Los dos últimos años han sido substancialmente cannábicos. Crecimiento exponencial del autocultivo en la pandemia, reglamentación del uso medicinal del cannabis y el impulso del cultivo de marihuana con fines de industrialización para uso medicinal y productivo. El tibio gobierno del peronismo partido avanzó gradualmente por los senderos que se bifurcan. ¿Y del llamado “consumo adulto responsable” o recreativo? No hay novedades. Mucho menos si se abre el debate sobre otras drogas. Corda dice que sigue siendo un tema tabú: “Hubo cambios en la mirada sobre los usuarios, pero son graduales, sigue estando el estigma. Falta información y políticas de salud pública. Es un fenómeno complejo el del consumo. Vivimos en una sociedad de consumo exacerbado, donde cada vez somos más lo que consumimos y no lo que somos. Pensemos en la publicidad. Creo que es hipócrita cuestionar determinados consumos por el estatus jurídico de una sustancia, cuando todo el tiempo esta sociedad nos está llevando a consumir más y más”.

El deseo. Ese es el combustible que impulsa los viajes al final de la noche para la DJ Towa Ginger. Desde hace casi 30 años, Towa sale de excursión por el under porteño. Está en el gremio de las bandejas. Suele musicalizar las noches del mítico e inclusivo Club Namunkurá, experimento con 17 años bien montados. “Los noventa fueron crema: gente interesante donde sea y mucho para hacer. Pero para nosotras que nos montábamos era peligrosa la noche”. Dosis desparejas de glamour y calabozo. Años blancos y radiantes. Del auge de la cocaína peruana. Los tiros se festejaban –diría el escritor Nicolás Eisler– como un gol de Teófilo Cubillas.

Con el kirchnerismo en el poder, poscrac de 2001,  empezó a reinar el MDMA: “Afters interminables en el Palacio Alsina. Me acuerdo un domingo, ambulancias en la puerta, sacaban gente pasada. Yo me cuidaba, me cuido mucho ahora, pero jamás me hablaron de reducción de daños. Viste que afuera, en las fiestas te chequean qué tienen las pastillas. Eso nunca funcionó acá. Te la podés pegar con cualquier cosa. Así estamos, viste”.

Para Towa se vive una primavera de fiestas en la pospandemia. “La gente quiere estar bien y bailar. Se fue soltando de a poco, porque al principio había mucha paranoia. Ahora están como contentos. Debe estar relacionado con las pastillas. Antes había éxtasis, pero no tanto. Yo acompaño con las rolas. Te dije, la noche está relacionada con el deseo. Hay que buscarlo y dejarlo salir”.

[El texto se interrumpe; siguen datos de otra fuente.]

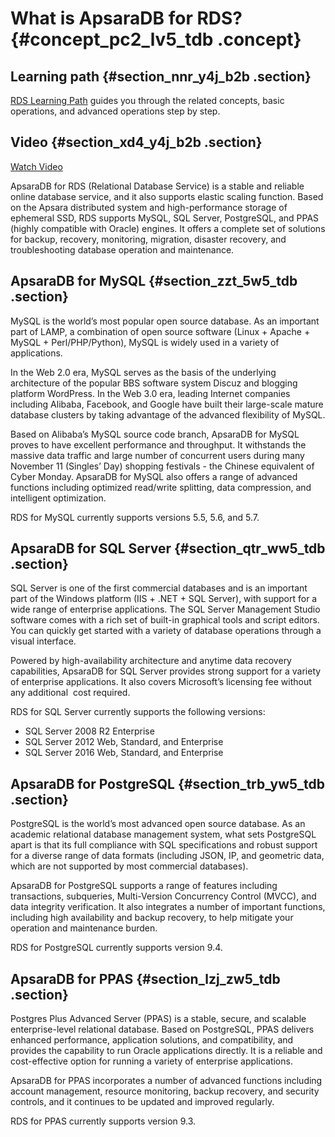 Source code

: # What is ApsaraDB for RDS? {#concept_pc2_lv5_tdb .concept}

## Learning path {#section_nnr_y4j_b2b .section}

[RDS Learning Path](https://help.aliyun.com/learn/learningpath/rds.html) guides you through the related concepts, basic operations, and advanced operations step by step.

## Video {#section_xd4_y4j_b2b .section}

[Watch Video](http://cloud.video.taobao.com/play/u/3515244506/p/1/e/6/t/1/50144252809.mp4)

ApsaraDB for RDS \(Relational Database Service\) is a stable and reliable online database service, and it also supports elastic scaling function. Based on the Apsara distributed system and high-performance storage of ephemeral SSD, RDS supports MySQL, SQL Server, PostgreSQL, and PPAS \(highly compatible with Oracle\) engines. It offers a complete set of solutions for backup, recovery, monitoring, migration, disaster recovery, and troubleshooting database operation and maintenance.

## ApsaraDB for MySQL {#section_zzt_5w5_tdb .section}

MySQL is the world’s most popular open source database. As an important part of LAMP, a combination of open source software \(Linux + Apache + MySQL + Perl/PHP/Python\), MySQL is widely used in a variety of applications.

In the Web 2.0 era, MySQL serves as the basis of the underlying architecture of the popular BBS software system Discuz and blogging platform WordPress. In the Web 3.0 era, leading Internet companies including Alibaba, Facebook, and Google have built their large-scale mature database clusters by taking advantage of the advanced flexibility of MySQL.

Based on Alibaba’s MySQL source code branch, ApsaraDB for MySQL proves to have excellent performance and throughput. It withstands the massive data traffic and large number of concurrent users during many November 11 \(Singles’ Day\) shopping festivals - the Chinese equivalent of Cyber Monday. ApsaraDB for MySQL also offers a range of advanced functions including optimized read/write splitting, data compression, and intelligent optimization.

RDS for MySQL currently supports versions 5.5, 5.6, and 5.7.

## ApsaraDB for SQL Server {#section_qtr_ww5_tdb .section}

SQL Server is one of the first commercial databases and is an important part of the Windows platform \(IIS + .NET + SQL Server\), with support for a wide range of enterprise applications. The SQL Server Management Studio software comes with a rich set of built-in graphical tools and script editors. You can quickly get started with a variety of database operations through a visual interface.

Powered by high-availability architecture and anytime data recovery capabilities, ApsaraDB for SQL Server provides strong support for a variety of enterprise applications. It also covers Microsoft’s licensing fee without any additional  cost required.

RDS for SQL Server currently supports the following versions:

-   SQL Server 2008 R2 Enterprise
-   SQL Server 2012 Web, Standard, and Enterprise
-   SQL Server 2016 Web, Standard, and Enterprise

## ApsaraDB for PostgreSQL {#section_trb_yw5_tdb .section}

PostgreSQL is the world’s most advanced open source database. As an academic relational database management system, what sets PostgreSQL apart is that its full compliance with SQL specifications and robust support for a diverse range of data formats \(including JSON, IP, and geometric data, which are not supported by most commercial databases\).

ApsaraDB for PostgreSQL supports a range of features including transactions, subqueries, Multi-Version Concurrency Control \(MVCC\), and data integrity verification. It also integrates a number of important functions, including high availability and backup recovery, to help mitigate your operation and maintenance burden.

RDS for PostgreSQL currently supports version 9.4.

## ApsaraDB for PPAS {#section_lzj_zw5_tdb .section}

Postgres Plus Advanced Server \(PPAS\) is a stable, secure, and scalable enterprise-level relational database. Based on PostgreSQL, PPAS delivers enhanced performance, application solutions, and compatibility, and provides the capability to run Oracle applications directly. It is a reliable and cost-effective option for running a variety of enterprise applications.

ApsaraDB for PPAS incorporates a number of advanced functions including account management, resource monitoring, backup recovery, and security controls, and it continues to be updated and improved regularly.

RDS for PPAS currently supports version 9.3.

La pasti empieza a pegar lentamente mientras hablo con el DJ y organizador Lucas Fisura. Madrugada en un caserón erecto en la parte más fabril de Barracas. El tecno acaricia sin discriminar. Noche larga del Club Fisura, otra de las fiestas que pululan por el under porteño en la pospandemia.

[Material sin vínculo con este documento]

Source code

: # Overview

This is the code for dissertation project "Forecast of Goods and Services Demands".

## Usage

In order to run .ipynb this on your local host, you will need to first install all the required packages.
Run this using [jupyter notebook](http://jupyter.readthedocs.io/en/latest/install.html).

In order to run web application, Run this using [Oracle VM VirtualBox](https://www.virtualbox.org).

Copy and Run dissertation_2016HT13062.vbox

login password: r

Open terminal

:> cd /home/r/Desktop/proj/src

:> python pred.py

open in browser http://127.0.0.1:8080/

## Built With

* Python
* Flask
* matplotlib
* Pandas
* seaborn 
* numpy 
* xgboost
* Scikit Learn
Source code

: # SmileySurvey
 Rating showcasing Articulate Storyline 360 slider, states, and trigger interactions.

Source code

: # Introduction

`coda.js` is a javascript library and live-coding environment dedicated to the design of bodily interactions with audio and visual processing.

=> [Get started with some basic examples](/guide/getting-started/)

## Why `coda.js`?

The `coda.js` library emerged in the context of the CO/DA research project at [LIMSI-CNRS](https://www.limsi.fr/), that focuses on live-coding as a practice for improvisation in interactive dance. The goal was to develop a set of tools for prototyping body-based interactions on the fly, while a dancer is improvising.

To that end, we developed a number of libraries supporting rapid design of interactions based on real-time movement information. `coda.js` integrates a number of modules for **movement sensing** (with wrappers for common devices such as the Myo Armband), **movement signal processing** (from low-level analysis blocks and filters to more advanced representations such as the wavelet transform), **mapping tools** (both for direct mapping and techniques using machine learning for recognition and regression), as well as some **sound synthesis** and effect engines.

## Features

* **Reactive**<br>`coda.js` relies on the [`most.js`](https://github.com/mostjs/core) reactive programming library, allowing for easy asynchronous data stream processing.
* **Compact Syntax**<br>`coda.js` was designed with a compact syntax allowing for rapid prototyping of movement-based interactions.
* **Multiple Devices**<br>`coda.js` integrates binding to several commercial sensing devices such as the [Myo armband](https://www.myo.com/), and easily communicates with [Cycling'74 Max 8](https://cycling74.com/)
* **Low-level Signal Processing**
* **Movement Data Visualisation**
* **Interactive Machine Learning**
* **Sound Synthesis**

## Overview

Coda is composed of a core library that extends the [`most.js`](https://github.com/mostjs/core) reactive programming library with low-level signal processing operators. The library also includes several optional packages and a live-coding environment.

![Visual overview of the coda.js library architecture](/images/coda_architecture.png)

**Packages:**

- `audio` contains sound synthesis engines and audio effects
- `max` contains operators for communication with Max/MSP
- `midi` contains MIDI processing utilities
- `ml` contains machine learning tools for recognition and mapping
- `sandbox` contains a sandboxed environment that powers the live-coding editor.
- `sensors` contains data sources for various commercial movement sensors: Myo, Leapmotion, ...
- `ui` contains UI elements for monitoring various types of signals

La génesis del Fisura fue en enero de 2020. La semilla la plantó un grupito de amigos en un caserón de Congreso. “Estamos fuera de lo comercial, un circuito paralelo, sin hipocresías, sin patovicas que te sacan las zapatillas en la puerta, nos cuidamos entre nosotros”, dice Lucas, encargado de animar el after, hasta que las velas no ardan.

Antes de hacer de las suyas con su set, Lucas me cuenta de su pasado como empleado precarizado en Burger King, del trabajo quemante, de la salida de emergencia que le brindaba la noche: “Por suerte ese es el pasado, creo que bailar nos ayuda a sobrevivir. El otro día vi Fiebre de sábado por la noche. Esa necesidad del personaje de Travolta de perderse, olvidar la semana y a la vez encontrarse en la fiesta”. Las palabras del pibe quedan rebotando en mi cabeza. En la noche profunda nos canta el tecno sus aceleradas canciones de cuna. Yo cierro los ojos, casi no siento las malditas piernas, pero sigo bailando.